The truly amazing thing happened once I accepted the diagnosis.  Once I said it out loud, and believed it in my heart.  That's when I started to let myself off the hook.  That's when I started to look for the hidden blessings in this new reality, the abilities in my son's disability.  And that's when I realized that James isn't Autism.  James is a boy who loves to play Angry Birds, whether on the iPhone, with his plush birds and some blocks, or those tiny rubber Angry Birds.  James is an older brother who gets territorial when the younger ones try to mess up his stuff, who kisses the baby when he cries, who hugs fiercely when he gets home from school after being away from them all day.  James is an affectionate and empathetic person, who gets distressed when others are upset, who smiles expectantly and wants to know the joke when people around him laugh, who gives kisses and high fives to the people he knows well.  And most importantly, he's my son, my cuddle buddy, my special boy.  I couldn't separate him from Autism any more than I could make him be outgoing, or suddenly make him Asian.  But all of his characteristics and personality and neurological differences add up to the awesome person who is my James.

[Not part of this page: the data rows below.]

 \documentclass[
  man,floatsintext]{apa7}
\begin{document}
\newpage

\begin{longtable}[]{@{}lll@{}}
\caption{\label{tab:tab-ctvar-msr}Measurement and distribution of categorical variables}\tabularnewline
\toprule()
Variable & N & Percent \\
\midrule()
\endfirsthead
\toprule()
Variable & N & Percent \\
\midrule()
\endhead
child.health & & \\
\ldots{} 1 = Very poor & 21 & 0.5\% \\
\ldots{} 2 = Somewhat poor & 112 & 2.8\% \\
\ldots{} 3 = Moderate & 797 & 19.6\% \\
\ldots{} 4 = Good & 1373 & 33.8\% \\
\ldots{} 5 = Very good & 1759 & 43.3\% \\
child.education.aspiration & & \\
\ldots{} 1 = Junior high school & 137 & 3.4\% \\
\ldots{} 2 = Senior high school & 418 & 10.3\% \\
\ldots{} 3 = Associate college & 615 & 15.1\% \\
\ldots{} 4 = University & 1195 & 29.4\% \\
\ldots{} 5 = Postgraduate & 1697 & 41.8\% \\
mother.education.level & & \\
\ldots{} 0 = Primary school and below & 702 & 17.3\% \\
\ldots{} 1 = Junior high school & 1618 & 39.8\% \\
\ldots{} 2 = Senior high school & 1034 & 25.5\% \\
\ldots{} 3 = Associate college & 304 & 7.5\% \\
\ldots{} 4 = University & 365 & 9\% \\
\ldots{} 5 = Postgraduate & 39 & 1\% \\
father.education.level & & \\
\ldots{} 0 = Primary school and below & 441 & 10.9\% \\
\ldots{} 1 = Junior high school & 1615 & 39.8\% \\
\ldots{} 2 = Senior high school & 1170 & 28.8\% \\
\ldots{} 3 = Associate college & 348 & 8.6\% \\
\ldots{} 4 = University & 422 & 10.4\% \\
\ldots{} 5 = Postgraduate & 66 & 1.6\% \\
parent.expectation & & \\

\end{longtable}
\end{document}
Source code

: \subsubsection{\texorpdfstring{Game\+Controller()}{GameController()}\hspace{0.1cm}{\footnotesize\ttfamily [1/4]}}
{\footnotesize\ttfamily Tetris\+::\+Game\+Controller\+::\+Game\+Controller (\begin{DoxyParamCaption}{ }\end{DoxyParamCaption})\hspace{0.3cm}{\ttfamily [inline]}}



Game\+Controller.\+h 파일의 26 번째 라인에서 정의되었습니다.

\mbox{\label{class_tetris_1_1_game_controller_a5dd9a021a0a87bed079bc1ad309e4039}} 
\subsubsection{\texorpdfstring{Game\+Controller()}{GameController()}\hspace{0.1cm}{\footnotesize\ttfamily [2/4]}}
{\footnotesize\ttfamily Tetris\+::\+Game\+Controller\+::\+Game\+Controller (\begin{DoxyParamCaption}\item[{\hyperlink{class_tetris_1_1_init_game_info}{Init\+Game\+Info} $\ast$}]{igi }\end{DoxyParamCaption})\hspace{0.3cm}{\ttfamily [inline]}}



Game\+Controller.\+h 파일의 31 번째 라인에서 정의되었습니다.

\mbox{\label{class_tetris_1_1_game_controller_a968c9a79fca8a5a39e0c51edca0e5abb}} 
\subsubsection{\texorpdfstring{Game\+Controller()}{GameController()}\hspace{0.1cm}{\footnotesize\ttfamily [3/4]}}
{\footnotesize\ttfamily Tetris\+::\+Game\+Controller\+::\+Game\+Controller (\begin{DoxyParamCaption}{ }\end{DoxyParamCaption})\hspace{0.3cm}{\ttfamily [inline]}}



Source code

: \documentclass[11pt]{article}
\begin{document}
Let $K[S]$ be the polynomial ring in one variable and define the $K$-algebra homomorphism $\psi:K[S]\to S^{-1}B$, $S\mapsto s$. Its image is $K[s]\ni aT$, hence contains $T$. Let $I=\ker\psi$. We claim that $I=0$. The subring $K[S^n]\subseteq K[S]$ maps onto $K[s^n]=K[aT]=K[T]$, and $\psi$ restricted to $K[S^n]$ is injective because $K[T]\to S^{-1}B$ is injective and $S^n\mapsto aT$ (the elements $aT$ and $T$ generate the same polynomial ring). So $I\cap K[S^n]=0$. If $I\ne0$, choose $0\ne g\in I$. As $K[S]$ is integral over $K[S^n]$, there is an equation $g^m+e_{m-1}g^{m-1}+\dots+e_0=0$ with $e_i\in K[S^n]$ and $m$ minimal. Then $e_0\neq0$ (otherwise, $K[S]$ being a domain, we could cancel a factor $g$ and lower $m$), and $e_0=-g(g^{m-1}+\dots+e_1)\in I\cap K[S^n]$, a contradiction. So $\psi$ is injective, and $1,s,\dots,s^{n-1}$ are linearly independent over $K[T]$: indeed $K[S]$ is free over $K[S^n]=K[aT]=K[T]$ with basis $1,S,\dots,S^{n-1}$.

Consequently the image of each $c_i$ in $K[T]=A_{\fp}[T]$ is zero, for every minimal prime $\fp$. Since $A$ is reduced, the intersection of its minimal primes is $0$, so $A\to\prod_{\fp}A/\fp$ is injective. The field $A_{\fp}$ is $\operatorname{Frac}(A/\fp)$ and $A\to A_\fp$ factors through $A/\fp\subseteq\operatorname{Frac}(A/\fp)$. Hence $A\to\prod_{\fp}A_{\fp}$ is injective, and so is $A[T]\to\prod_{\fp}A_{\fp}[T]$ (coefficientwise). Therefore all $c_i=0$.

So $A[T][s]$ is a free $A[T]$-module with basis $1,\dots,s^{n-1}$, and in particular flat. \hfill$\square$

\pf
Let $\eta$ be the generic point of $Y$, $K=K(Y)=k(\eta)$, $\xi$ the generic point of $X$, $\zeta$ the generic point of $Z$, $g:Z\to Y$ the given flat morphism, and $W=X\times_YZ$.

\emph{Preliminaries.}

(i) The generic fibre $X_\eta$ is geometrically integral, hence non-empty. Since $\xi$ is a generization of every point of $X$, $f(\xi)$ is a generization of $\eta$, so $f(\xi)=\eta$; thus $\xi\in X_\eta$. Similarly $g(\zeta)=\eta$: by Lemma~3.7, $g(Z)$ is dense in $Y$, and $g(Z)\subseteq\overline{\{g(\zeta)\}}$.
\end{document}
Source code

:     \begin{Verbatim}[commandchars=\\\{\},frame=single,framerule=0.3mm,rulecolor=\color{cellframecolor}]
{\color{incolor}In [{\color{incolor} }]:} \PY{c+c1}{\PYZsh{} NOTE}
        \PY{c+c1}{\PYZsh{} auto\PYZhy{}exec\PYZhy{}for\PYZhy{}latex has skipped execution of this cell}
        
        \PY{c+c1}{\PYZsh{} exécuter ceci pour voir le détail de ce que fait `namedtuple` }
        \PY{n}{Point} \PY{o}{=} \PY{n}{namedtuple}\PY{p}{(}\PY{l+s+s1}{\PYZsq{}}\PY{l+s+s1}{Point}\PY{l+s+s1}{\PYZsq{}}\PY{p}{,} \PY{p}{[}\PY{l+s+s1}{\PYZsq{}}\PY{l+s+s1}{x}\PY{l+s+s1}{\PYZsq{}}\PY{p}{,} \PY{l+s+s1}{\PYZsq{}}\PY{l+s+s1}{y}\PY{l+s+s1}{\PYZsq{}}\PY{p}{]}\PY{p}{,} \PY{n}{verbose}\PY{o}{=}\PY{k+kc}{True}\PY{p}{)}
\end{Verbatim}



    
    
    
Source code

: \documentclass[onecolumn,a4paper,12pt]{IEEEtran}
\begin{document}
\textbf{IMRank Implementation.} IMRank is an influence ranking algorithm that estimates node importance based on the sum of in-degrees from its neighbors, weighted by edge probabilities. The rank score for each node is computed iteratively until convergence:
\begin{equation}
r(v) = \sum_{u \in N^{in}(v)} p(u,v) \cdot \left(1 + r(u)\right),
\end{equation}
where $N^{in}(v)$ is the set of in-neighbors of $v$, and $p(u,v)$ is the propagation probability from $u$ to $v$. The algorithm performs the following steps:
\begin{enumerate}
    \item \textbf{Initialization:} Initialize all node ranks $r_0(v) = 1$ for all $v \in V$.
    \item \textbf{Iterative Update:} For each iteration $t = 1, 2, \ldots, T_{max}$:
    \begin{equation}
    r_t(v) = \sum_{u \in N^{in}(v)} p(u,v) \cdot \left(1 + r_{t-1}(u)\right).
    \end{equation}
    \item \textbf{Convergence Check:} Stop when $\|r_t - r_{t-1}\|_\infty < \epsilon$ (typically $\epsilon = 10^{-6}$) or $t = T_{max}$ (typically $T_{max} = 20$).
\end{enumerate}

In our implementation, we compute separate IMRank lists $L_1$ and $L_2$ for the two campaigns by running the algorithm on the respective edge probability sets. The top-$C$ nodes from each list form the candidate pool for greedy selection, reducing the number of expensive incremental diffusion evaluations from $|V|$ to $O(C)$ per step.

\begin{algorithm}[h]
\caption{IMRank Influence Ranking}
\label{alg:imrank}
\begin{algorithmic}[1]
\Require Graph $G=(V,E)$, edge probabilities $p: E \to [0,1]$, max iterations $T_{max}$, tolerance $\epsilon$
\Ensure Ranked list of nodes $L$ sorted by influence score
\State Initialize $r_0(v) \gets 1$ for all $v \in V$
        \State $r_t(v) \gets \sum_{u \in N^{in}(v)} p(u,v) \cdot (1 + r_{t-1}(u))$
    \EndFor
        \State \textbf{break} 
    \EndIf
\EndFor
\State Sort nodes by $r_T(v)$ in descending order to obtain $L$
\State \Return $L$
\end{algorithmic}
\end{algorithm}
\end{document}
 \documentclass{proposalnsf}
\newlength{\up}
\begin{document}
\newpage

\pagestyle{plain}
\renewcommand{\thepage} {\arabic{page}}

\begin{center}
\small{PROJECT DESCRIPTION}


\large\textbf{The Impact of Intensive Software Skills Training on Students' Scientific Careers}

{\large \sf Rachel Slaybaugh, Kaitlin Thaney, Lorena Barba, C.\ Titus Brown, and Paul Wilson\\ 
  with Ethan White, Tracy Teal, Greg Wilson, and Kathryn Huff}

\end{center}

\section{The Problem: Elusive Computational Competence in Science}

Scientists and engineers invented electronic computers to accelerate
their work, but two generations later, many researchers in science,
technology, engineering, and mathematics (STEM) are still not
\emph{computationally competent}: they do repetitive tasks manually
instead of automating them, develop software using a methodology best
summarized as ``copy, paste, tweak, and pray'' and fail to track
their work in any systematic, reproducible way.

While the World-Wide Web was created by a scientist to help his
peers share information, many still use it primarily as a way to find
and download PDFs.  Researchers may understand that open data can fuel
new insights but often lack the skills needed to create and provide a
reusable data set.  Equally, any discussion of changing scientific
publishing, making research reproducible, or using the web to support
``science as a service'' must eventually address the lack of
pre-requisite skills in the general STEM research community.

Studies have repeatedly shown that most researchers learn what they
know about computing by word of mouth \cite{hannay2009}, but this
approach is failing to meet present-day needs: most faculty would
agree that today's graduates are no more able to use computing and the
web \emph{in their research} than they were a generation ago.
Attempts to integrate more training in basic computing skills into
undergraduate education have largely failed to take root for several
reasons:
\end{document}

Tomorrow morning, we're heading back to Children's.  James will be evaluated to be given an official "diagnosis", a place on the spectrum.  I'm not fighting the experts this time, I'm not even hoping someone will say, "He's not autistic!" (because, Good Lord, what do we do with that?!)  But I also don't really care too much what the results say.  If his school, his doctors, his teachers and therapists need to classify him to make their jobs easier, if they need to call it something, then so be it.  But to me, he was, is, and will always be my son, and I will call him James.

1 comment:

  1. By the end of this post, I could not stop the tears. We don't have a diagnosis yet for my son - and today was a hard day with a therapist who doesn't understand the cognitive delays as she is working with the physical ones. Thank you for reminding me that my little guy is, as, always will be my son - and that is perfect just to be that.